Hal itu karena total hutang BLBI atas nama Kaharudin mencapai Rp 8,2 triliun. Dana itu terdiri dari Rp 7,82 triliun untuk PKPS Bank Umum Nasional dan Rp 359,43 miliar untuk PKPS Bank Arya Panduarta.
Menurut Sri, Satgas BLBI telah mengeksekusi sebagian jaminan kebendaan sesuai perjanjian yang ditandatangani Kaharudin dalam master refinancing and note issuance agreement (MRNIA) tanggal 18 Desember 1998. Pada Senin tadi (20/9/2021), Satgas telah melakukan penyitaan sekaligus mencairkan harta Kaharudin dalam bentuk escrow account di salah satu bank swasta nasional.
“Jumlah dari escrow account tersebut sebesar Rp664.974.593 dan escrow account dalam bentuk US Dollar sebesar US$7.937.605. Kalau dikonversi ke dalam kurs dia menjadi Rp109.508.496.559,” ungkap Sri Mulyani.

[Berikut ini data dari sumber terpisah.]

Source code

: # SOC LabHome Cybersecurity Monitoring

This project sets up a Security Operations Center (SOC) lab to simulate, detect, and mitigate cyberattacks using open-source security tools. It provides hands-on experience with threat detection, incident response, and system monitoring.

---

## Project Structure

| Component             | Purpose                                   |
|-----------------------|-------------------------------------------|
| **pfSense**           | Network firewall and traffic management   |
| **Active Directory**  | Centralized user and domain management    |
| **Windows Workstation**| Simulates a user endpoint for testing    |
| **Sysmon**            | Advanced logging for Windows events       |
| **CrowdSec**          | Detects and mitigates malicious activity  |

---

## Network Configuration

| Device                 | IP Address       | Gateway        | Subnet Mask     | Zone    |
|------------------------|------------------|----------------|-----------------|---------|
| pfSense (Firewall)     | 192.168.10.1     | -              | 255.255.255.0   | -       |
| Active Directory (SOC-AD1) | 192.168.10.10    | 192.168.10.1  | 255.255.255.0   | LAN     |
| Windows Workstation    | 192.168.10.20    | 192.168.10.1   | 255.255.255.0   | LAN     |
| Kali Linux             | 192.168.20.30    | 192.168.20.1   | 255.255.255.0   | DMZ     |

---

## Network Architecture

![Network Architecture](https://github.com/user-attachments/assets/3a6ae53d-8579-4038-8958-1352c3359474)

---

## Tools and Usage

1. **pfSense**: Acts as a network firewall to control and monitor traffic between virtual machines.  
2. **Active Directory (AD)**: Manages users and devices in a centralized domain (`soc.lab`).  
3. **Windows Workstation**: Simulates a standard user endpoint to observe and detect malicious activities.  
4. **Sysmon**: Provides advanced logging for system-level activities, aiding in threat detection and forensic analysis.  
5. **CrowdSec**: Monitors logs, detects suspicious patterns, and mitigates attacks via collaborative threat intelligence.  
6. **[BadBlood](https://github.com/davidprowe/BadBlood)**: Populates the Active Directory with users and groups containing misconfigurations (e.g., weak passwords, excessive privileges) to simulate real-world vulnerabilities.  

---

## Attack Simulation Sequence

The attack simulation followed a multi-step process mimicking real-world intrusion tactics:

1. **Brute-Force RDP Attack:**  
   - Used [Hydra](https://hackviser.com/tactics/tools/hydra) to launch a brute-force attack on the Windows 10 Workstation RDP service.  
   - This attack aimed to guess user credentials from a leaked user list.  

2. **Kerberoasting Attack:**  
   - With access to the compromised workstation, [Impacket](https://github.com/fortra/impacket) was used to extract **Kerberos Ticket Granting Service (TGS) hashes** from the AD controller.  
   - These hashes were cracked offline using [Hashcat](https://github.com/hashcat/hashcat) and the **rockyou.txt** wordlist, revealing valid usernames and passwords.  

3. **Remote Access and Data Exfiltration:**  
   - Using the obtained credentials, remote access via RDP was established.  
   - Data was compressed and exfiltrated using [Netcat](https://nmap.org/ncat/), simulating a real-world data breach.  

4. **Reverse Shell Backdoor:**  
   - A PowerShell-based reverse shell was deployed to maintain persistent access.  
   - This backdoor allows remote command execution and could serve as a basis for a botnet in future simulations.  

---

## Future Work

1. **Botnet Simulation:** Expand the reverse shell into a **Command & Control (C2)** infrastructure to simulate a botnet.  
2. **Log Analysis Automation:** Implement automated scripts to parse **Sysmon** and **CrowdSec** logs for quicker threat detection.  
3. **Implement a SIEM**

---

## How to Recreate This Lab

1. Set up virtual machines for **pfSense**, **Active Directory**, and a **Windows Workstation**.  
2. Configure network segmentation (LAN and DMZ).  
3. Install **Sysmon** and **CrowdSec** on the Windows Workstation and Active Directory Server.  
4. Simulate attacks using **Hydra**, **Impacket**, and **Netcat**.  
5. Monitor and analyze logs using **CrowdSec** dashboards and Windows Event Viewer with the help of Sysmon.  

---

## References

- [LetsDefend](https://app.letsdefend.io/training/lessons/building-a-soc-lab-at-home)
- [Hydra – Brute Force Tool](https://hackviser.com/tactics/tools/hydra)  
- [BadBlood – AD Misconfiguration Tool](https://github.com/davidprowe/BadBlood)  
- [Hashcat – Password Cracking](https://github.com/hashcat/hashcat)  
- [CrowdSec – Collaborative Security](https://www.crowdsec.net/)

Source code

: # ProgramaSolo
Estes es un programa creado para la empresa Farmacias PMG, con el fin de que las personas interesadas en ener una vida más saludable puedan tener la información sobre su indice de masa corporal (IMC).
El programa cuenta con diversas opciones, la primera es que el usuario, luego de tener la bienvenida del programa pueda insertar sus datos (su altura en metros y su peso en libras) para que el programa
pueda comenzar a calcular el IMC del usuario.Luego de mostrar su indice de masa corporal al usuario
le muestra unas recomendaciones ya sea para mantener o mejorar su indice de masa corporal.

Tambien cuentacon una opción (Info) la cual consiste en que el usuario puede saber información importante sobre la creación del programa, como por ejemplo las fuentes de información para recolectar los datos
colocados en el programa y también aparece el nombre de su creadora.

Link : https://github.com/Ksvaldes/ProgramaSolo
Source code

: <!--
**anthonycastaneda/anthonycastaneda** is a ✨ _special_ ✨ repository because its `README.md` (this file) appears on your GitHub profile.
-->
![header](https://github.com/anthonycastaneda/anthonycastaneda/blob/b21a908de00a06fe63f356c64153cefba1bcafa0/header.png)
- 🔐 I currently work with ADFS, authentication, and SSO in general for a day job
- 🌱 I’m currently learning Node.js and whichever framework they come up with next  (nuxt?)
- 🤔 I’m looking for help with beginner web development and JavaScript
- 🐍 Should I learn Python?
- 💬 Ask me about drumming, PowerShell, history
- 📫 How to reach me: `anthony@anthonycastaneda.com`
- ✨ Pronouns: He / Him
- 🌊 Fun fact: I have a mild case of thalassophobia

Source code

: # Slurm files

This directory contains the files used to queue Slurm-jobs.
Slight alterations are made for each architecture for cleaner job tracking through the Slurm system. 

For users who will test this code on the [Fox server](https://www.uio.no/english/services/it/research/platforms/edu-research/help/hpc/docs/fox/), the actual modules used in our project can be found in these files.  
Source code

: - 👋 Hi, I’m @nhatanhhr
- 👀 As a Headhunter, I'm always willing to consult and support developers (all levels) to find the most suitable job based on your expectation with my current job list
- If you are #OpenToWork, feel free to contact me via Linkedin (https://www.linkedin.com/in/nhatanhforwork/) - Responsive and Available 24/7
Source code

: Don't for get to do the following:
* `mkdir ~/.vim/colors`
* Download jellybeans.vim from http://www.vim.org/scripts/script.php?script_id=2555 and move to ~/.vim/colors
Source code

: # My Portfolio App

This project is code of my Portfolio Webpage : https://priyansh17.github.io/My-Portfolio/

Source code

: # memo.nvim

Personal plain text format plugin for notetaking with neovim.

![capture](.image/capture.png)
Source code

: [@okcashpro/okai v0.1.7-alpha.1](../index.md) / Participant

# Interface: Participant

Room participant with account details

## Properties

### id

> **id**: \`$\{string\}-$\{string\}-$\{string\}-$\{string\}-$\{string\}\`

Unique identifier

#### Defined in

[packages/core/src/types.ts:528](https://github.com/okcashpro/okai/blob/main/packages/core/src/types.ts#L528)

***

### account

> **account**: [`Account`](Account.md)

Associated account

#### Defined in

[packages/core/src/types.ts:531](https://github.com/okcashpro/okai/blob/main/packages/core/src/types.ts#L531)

Sri jelaskan, hingga saat ini, sudah ada pemanggilan terhadap 24 obligor atau debitur BLBI. Dari 24 orang tersebut, ada yang hadir dan mengakui bahwa mereka memiliki utang ke negara. Kemudian mereka menyusun rencana penyelesaian utangnya.
“Ini yang kooporatif,” tegas Sri.
Ada debitur lain yang juga mengakui ada hutang terhadap negara. Namun mereka hadir diwakili orang lain. Kepada orang yang diwakili, diberikan skema pembayaran. Namun Satgas menolak skema yang ditawarkan sang debitor karena dinilai tidak realistis.
“Ada obligor dan debitur yang tidak hadir namun mengirimkan surat penyesalan dan meminta penjadwalan ulang. TEtapi ada kelompok yang tidak hadir tanpa kabar,” tutur Sri.